Extracted records:
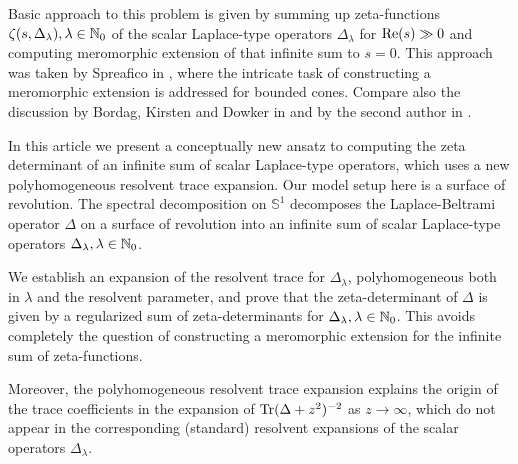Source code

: Basic approach to this problem is given by summing up zeta-functions 
$\zeta(s,\Delta_\lambda), \lambda \in \mathbb{N}_0$ of the scalar Laplace-type operators 
$\Delta_\lambda$ for $\textup{Re}(s) \gg 0$ and computing
meromorphic extension of that infinite sum to $s=0$. This approach was taken by Spreafico 
in \cite{Spr:ZFA, Spr:ZIF}, where the intricate task of constructing a meromorphic extension 
is addressed for bounded cones. Compare also the discussion by Bordag, Kirsten and 
Dowker in \cite{BKD:HKA} and by the second author in \cite{Ver:ATO}.

In this article we present a conceptually new ansatz to computing the zeta determinant 
of an infinite sum of scalar Laplace-type operators, which uses a new polyhomogeneous 
resolvent trace expansion. Our model setup here is a surface of 
revolution. The spectral decomposition on $\mathbb{S}^1$ decomposes the Laplace-Beltrami operator 
$\Delta$ on a surface of revolution into an infinite sum of scalar Laplace-type operators 
$\Delta_\lambda, \lambda \in \mathbb{N}_0$. 

We establish an expansion of the resolvent trace for $\Delta_\lambda$, 
polyhomogeneous both in $\lambda$ and the resolvent parameter, and prove that 
the zeta-determinant of $\Delta$ is given by a regularized sum of zeta-determinants for 
$\Delta_\lambda, \lambda \in \mathbb{N}_0$. This avoids completely the question
of constructing a meromorphic extension for the infinite sum of zeta-functions. 

Moreover, the polyhomogeneous resolvent trace expansion explains 
the origin of the trace coefficients in the expansion of 
$\operatorname{Tr}(\Delta+z^2)^{-2}$ as $z\to \infty$, which do not appear in the 
corresponding (standard) resolvent expansions of the scalar operators $\Delta_\lambda$.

What is being asked: The records must be copied with no word altered, and without their pictures.

Result for this task:
Source code

: Basic approach to this problem is given by summing up zeta-functions 
$\zeta(s,\Delta_\lambda), \lambda \in \mathbb{N}_0$ of the scalar Laplace-type operators 
$\Delta_\lambda$ for $\textup{Re}(s) \gg 0$ and computing
meromorphic extension of that infinite sum to $s=0$. This approach was taken by Spreafico 
in \cite{Spr:ZFA, Spr:ZIF}, where the intricate task of constructing a meromorphic extension 
is addressed for bounded cones. Compare also the discussion by Bordag, Kirsten and 
Dowker in \cite{BKD:HKA} and by the second author in \cite{Ver:ATO}.

In this article we present a conceptually new ansatz to computing the zeta determinant 
of an infinite sum of scalar Laplace-type operators, which uses a new polyhomogeneous 
resolvent trace expansion. Our model setup here is a surface of 
revolution. The spectral decomposition on $\mathbb{S}^1$ decomposes the Laplace-Beltrami operator 
$\Delta$ on a surface of revolution into an infinite sum of scalar Laplace-type operators 
$\Delta_\lambda, \lambda \in \mathbb{N}_0$. 

We establish an expansion of the resolvent trace for $\Delta_\lambda$, 
polyhomogeneous both in $\lambda$ and the resolvent parameter, and prove that 
the zeta-determinant of $\Delta$ is given by a regularized sum of zeta-determinants for 
$\Delta_\lambda, \lambda \in \mathbb{N}_0$. This avoids completely the question
of constructing a meromorphic extension for the infinite sum of zeta-functions. 

Moreover, the polyhomogeneous resolvent trace expansion explains 
the origin of the trace coefficients in the expansion of 
$\operatorname{Tr}(\Delta+z^2)^{-2}$ as $z\to \infty$, which do not appear in the 
corresponding (standard) resolvent expansions of the scalar operators $\Delta_\lambda$.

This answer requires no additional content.